## YOUR INSTRUCTIONS
Which lines below include "array"? Copy them all.

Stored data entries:

────────────────

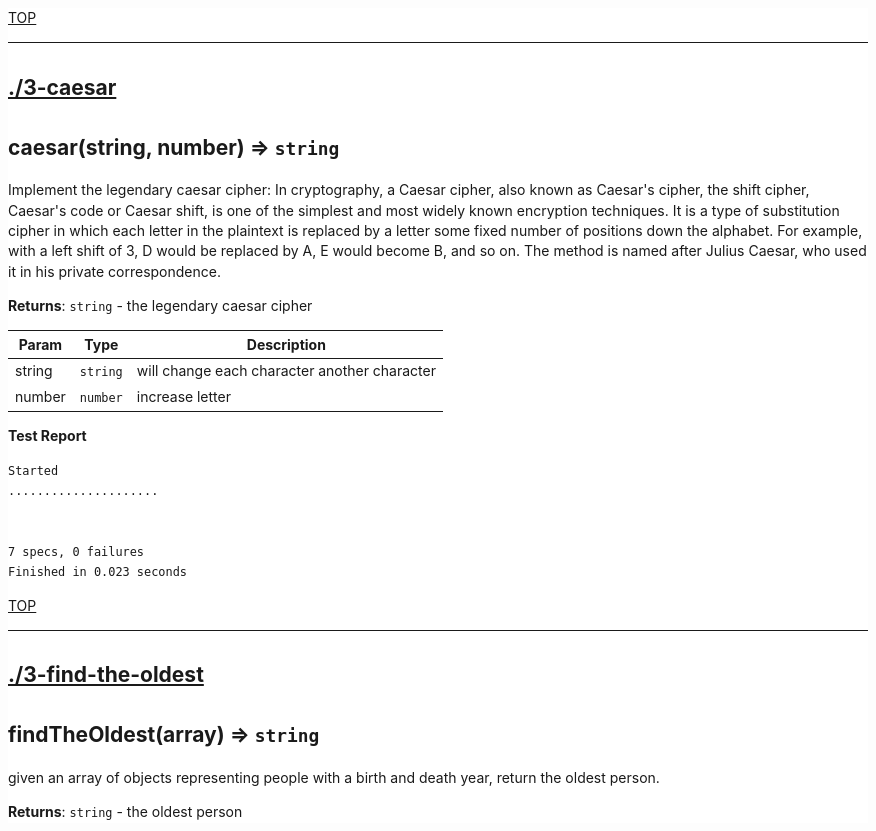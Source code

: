 [TOP](#Document-and-Pass)


---

## [./3-caesar](./3-caesar)

<a name="caesar"></a>

## caesar(string, number) ⇒ <code>string</code>
Implement the legendary caesar cipher:
In cryptography, a Caesar cipher, also known as Caesar's cipher, the shift cipher, Caesar's code or Caesar shift, is one of the simplest and most widely known encryption techniques. It is a type of substitution cipher in which each letter in the plaintext is replaced by a letter some fixed number of positions down the alphabet. For example, with a left shift of 3, D would be replaced by A, E would become B, and so on. The method is named after Julius Caesar, who used it in his private correspondence.


**Returns**: <code>string</code> - the legendary caesar cipher  

| Param | Type | Description |
| --- | --- | --- |
| string | <code>string</code> | will change each  character another character |
| number | <code>number</code> | increase letter |

**Test Report**
```
Started
.....................


7 specs, 0 failures
Finished in 0.023 seconds

```

[TOP](#Document-and-Pass)


---

## [./3-find-the-oldest](./3-find-the-oldest)

<a name="findTheOldest"></a>

## findTheOldest(array) ⇒ <code>string</code>
given an array of objects representing people with a birth and death year, return the oldest person.


**Returns**: <code>string</code> - the oldest person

────────────────

## SOLUTION
## findTheOldest(array) ⇒ <code>string</code>
given an array of objects representing people with a birth and death year, return the oldest person.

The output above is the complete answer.